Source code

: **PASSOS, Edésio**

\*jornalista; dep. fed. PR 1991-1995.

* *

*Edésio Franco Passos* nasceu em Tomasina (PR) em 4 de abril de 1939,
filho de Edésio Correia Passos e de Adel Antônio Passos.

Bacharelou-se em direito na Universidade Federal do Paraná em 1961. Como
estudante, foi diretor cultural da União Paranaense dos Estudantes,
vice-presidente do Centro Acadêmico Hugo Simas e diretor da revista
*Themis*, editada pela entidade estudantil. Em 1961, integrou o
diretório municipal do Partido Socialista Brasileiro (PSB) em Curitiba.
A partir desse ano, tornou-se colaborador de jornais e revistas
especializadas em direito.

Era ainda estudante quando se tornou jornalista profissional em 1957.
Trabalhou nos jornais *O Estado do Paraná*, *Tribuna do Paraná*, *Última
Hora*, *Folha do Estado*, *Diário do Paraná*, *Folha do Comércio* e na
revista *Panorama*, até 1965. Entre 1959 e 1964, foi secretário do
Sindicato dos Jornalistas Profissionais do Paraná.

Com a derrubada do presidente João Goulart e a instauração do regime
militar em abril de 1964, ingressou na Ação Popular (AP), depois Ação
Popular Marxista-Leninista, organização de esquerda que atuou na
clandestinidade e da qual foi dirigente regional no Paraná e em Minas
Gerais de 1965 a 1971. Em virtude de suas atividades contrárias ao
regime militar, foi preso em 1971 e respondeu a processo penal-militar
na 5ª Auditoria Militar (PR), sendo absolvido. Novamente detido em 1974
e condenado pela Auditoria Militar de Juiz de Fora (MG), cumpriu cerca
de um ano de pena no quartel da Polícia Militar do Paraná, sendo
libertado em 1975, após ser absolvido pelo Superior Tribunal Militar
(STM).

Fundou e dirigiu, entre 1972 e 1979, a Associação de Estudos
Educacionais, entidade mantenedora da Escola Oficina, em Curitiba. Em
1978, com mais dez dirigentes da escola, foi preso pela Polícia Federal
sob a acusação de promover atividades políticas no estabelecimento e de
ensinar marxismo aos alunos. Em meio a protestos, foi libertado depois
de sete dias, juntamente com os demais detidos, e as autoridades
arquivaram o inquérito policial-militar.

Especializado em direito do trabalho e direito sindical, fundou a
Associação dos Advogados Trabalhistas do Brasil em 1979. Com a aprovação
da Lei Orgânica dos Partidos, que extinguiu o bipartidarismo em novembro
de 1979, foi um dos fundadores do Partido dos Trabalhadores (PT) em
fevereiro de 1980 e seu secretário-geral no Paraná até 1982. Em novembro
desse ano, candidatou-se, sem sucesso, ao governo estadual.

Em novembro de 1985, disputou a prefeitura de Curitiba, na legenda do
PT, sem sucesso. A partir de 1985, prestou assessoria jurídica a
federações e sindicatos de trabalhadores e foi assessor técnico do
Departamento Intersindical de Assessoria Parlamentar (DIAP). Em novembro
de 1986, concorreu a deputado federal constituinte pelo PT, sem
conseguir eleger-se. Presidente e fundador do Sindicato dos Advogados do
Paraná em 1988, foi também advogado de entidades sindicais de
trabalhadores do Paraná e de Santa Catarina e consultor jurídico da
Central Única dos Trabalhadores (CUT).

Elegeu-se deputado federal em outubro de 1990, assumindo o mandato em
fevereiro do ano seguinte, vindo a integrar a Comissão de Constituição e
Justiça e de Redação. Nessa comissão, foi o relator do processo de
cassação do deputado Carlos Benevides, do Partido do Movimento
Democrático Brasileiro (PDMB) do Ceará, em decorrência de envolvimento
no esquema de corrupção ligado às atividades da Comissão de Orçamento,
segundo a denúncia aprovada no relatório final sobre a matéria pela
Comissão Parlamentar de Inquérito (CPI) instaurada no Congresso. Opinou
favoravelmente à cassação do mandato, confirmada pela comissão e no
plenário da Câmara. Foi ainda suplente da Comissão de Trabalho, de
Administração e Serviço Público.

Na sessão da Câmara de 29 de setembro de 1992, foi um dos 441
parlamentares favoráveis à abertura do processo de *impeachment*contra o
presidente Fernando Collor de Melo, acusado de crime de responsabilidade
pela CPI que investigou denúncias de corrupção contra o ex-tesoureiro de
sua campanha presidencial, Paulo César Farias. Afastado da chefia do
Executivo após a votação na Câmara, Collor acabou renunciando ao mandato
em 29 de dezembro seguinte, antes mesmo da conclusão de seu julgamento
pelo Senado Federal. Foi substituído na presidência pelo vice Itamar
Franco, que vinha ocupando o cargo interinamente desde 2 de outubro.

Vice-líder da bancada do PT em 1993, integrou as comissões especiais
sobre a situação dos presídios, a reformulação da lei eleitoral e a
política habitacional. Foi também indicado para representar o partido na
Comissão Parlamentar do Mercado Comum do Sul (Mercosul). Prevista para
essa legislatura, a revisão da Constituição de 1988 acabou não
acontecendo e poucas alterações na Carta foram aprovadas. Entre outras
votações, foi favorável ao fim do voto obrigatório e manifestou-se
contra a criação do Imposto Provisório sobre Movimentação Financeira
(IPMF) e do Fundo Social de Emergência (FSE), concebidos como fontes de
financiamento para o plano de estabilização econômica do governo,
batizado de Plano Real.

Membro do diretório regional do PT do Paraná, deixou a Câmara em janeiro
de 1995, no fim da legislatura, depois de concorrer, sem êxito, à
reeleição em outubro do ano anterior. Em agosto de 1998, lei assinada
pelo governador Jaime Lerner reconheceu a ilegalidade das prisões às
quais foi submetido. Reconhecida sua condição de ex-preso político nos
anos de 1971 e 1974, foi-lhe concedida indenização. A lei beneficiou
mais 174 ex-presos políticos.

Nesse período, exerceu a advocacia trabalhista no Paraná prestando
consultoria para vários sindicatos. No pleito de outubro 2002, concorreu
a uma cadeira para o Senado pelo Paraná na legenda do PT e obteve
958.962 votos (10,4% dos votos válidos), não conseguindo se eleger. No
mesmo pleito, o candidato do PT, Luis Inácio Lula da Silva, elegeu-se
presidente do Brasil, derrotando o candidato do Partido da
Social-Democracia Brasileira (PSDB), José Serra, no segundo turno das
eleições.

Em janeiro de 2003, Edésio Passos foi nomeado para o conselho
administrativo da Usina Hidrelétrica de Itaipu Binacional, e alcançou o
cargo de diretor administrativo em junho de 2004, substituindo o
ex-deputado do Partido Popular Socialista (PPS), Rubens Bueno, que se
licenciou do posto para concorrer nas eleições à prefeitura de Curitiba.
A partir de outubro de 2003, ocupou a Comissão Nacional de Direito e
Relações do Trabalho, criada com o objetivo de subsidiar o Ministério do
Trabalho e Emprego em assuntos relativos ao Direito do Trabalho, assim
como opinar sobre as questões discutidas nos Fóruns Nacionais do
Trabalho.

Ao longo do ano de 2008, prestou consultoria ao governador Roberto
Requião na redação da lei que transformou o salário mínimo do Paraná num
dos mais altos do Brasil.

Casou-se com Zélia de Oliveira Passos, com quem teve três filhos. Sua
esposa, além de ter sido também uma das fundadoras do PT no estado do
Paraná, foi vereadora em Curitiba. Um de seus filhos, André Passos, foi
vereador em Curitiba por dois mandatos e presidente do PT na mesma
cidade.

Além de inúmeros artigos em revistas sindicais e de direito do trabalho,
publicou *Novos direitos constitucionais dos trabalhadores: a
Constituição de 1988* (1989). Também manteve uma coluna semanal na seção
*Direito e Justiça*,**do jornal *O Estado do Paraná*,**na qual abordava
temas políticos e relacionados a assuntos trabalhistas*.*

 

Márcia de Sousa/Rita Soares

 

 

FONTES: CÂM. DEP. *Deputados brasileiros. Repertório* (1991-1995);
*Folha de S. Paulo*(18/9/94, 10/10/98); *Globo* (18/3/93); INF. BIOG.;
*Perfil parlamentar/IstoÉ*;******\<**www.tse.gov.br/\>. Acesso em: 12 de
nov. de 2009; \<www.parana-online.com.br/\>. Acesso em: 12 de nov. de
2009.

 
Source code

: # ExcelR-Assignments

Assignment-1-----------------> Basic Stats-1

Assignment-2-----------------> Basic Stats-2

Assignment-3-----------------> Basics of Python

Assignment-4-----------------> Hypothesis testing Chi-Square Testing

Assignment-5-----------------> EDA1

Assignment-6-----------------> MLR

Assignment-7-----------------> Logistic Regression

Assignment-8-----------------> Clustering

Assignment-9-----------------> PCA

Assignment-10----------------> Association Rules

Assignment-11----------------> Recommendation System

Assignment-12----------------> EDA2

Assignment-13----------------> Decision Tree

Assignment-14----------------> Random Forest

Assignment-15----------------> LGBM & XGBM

● ● ● ● ● ● ●

PROBLEM STATEMENT: Each line above from the one with "Com a derrubada" up to and including the one with "conseguir eleger-se. Presidente" must be set down exactly, and no line outside that span may appear.

EXERCISE RESULT:
Com a derrubada do presidente João Goulart e a instauração do regime
militar em abril de 1964, ingressou na Ação Popular (AP), depois Ação
Popular Marxista-Leninista, organização de esquerda que atuou na
clandestinidade e da qual foi dirigente regional no Paraná e em Minas
Gerais de 1965 a 1971. Em virtude de suas atividades contrárias ao
regime militar, foi preso em 1971 e respondeu a processo penal-militar
na 5ª Auditoria Militar (PR), sendo absolvido. Novamente detido em 1974
e condenado pela Auditoria Militar de Juiz de Fora (MG), cumpriu cerca
de um ano de pena no quartel da Polícia Militar do Paraná, sendo
libertado em 1975, após ser absolvido pelo Superior Tribunal Militar
(STM).

Fundou e dirigiu, entre 1972 e 1979, a Associação de Estudos
Educacionais, entidade mantenedora da Escola Oficina, em Curitiba. Em
1978, com mais dez dirigentes da escola, foi preso pela Polícia Federal
sob a acusação de promover atividades políticas no estabelecimento e de
ensinar marxismo aos alunos. Em meio a protestos, foi libertado depois
de sete dias, juntamente com os demais detidos, e as autoridades
arquivaram o inquérito policial-militar.

Especializado em direito do trabalho e direito sindical, fundou a
Associação dos Advogados Trabalhistas do Brasil em 1979. Com a aprovação
da Lei Orgânica dos Partidos, que extinguiu o bipartidarismo em novembro
de 1979, foi um dos fundadores do Partido dos Trabalhadores (PT) em
fevereiro de 1980 e seu secretário-geral no Paraná até 1982. Em novembro
desse ano, candidatou-se, sem sucesso, ao governo estadual.

Em novembro de 1985, disputou a prefeitura de Curitiba, na legenda do
PT, sem sucesso. A partir de 1985, prestou assessoria jurídica a
federações e sindicatos de trabalhadores e foi assessor técnico do
Departamento Intersindical de Assessoria Parlamentar (DIAP). Em novembro
de 1986, concorreu a deputado federal constituinte pelo PT, sem
conseguir eleger-se. Presidente e fundador do Sindicato dos Advogados do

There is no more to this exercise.